It turns out that the unicorn isn’t just a myth after all.
But it didn’t look exactly like what we all have come to envision a unicorn looking like.
According to a study printed in the “American Journal of Applied Sciences,” the Siberian unicorn, whose scientific name is Elasmotherium sibiricum, last walked the Earth about 29,000 years ago.
Scientists previously thought this creature died out about 350,000 years ago, but a newly discovered fossilized skull reveals it lived here much more recently.
The skull was found in the northeast region of the country of Kazakhstan, which is just below (south of) Russia, northwest of China, and north of Afghanistan.
Before you get too excited, though, here’s the catch: The Siberian unicorn really looked like more of a mix between a rhinoceros and a horse than a horse. It reportedly stood about 6 feet 6 inches tall, measured around 15 feet long, and weighed about 8,000 pounds. That’s closer to woolly mammoth-sized than horse-sized.

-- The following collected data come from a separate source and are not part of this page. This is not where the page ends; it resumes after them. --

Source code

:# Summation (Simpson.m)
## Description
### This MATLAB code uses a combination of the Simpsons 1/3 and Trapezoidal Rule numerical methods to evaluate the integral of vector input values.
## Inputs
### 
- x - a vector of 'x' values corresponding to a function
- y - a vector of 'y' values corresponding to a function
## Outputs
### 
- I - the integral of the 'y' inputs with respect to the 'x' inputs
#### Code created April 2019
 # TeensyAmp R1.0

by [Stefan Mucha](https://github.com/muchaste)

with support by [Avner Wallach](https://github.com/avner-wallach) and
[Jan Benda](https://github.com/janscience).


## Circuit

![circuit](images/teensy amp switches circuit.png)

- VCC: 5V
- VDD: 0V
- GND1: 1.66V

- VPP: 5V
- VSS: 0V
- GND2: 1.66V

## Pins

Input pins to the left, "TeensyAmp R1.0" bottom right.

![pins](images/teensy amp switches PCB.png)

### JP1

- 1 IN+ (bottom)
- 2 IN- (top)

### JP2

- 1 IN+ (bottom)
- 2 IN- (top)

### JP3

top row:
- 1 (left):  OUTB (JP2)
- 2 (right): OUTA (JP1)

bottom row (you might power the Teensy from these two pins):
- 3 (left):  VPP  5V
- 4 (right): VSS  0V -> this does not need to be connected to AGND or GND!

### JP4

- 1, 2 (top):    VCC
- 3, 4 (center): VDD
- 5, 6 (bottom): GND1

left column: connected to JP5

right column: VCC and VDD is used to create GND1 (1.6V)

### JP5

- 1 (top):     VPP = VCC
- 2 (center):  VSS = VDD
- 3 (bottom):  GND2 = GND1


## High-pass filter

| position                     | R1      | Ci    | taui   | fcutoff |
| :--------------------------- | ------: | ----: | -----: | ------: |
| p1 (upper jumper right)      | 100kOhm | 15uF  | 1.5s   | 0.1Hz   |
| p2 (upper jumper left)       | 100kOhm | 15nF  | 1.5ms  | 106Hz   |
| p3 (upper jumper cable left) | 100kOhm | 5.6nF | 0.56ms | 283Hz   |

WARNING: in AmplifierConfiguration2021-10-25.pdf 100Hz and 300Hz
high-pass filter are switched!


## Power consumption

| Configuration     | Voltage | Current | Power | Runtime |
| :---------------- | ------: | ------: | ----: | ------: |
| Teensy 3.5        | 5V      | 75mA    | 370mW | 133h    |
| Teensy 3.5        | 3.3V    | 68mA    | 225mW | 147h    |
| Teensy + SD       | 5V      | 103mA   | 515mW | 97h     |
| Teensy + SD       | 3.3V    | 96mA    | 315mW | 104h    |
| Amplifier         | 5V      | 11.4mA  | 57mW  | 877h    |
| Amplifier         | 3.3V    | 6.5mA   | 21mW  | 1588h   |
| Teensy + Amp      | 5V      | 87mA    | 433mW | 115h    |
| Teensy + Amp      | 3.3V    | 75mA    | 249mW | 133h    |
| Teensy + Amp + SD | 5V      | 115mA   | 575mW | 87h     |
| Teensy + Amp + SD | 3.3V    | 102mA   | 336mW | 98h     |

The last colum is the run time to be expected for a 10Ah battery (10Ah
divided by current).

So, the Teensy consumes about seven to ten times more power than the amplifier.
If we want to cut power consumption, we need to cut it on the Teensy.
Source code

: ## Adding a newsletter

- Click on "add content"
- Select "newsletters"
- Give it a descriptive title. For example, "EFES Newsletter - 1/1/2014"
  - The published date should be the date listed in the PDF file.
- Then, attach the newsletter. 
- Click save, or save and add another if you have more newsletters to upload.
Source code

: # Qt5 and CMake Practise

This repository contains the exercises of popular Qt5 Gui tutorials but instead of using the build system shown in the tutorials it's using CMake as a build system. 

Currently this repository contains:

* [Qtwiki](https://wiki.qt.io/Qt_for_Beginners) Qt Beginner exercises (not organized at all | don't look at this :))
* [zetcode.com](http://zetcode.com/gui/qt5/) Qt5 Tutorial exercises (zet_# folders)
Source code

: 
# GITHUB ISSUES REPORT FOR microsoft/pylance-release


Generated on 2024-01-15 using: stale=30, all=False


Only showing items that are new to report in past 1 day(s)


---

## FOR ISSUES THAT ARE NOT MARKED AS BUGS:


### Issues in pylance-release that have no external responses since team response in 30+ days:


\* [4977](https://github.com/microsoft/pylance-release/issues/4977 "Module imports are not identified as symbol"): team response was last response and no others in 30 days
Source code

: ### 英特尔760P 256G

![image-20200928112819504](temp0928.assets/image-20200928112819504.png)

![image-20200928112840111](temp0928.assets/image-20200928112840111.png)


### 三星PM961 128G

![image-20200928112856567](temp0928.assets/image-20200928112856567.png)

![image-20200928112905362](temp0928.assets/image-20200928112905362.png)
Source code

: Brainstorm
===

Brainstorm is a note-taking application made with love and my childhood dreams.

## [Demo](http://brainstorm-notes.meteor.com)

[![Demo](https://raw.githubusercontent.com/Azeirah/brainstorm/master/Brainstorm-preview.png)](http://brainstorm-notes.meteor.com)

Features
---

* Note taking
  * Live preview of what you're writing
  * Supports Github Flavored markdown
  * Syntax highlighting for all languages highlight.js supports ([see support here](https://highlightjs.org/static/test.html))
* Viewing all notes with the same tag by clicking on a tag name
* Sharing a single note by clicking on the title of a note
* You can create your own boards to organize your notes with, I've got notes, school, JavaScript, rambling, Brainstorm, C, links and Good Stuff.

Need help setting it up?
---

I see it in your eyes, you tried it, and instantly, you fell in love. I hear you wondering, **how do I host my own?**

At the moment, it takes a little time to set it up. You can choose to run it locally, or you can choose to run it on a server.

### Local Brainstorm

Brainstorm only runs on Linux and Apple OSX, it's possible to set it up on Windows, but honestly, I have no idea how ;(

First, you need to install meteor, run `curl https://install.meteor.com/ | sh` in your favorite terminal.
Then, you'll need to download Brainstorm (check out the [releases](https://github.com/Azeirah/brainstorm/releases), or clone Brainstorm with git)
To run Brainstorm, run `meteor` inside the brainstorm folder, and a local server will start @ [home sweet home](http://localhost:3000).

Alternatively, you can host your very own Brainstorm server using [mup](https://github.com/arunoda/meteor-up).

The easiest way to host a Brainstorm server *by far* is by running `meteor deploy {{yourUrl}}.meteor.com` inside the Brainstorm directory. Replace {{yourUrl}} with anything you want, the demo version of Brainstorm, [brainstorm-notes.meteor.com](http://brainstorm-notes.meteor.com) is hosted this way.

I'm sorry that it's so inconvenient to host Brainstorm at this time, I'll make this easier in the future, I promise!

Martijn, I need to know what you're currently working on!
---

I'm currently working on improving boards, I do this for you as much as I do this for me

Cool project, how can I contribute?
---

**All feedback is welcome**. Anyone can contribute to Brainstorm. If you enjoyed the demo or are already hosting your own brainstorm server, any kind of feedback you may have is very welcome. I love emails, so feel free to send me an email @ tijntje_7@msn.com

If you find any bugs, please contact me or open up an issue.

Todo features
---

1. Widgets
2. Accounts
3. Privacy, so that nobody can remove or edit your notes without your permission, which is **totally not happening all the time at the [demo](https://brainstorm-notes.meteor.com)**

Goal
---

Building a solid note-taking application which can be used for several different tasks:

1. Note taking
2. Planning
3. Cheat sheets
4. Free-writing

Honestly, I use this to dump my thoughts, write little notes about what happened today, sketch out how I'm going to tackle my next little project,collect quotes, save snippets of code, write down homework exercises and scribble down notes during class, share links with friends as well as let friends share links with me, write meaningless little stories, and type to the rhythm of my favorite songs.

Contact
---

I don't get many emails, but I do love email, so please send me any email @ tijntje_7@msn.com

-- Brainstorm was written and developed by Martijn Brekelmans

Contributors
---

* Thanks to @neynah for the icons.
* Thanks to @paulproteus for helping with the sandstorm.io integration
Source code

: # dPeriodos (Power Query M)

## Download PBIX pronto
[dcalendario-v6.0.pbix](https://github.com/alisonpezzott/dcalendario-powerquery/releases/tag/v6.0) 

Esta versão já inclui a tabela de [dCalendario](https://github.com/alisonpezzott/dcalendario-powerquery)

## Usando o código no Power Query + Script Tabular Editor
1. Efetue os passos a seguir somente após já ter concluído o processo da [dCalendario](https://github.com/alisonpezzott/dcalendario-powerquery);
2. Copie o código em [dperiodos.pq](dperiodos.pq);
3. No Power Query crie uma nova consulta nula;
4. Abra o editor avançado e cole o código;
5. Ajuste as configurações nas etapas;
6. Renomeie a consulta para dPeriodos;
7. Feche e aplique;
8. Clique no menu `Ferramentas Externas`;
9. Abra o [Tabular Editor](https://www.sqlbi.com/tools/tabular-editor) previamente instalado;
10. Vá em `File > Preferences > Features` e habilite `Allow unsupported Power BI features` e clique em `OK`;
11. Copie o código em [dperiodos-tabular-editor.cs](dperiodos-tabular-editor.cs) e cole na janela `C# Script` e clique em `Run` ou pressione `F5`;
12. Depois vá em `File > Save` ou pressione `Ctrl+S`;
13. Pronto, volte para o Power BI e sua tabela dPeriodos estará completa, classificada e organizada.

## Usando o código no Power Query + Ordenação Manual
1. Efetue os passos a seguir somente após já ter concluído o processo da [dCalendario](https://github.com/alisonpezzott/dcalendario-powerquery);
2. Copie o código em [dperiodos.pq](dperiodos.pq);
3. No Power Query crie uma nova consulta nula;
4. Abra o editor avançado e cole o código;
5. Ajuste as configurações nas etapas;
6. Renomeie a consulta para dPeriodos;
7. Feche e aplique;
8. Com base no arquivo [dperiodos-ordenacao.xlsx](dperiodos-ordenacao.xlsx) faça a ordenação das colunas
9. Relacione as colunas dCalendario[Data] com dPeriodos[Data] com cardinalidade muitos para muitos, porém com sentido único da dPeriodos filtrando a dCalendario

The unicorn is a legendary creature that most people think of as a white horse, with a slender, spiral horn, called an alicorn, growing out of its forehead.
Magical powers have always been associated with the unicorn. From its amazing strength (Jewish legend says they can kill an elephant!) to its ability to tell truth from lies, (Confronted by a liar, a unicorn will pierce a liar through the heart!) the unicorn occupies a special place in human history and culture, similar to that of dragons. They are depicted in our art and architecture and are frequently mentioned in songs, poetry, histories and stories.
The earliest record of unicorns in literature goes back 2,500 years to the ancient Greeks.
In his travels, Marco Polo believed he stumbled across unicorns. He wrote, “They are very ugly brutes to look at. They are not at all such as we describe unicorns.” That’s because what he saw then were actually rhinoceroses.
Who knows, maybe the unicorns of our magical stories did exist as well. Until we find proof of them, however, we’ll have to be satisfied with the Siberian variety.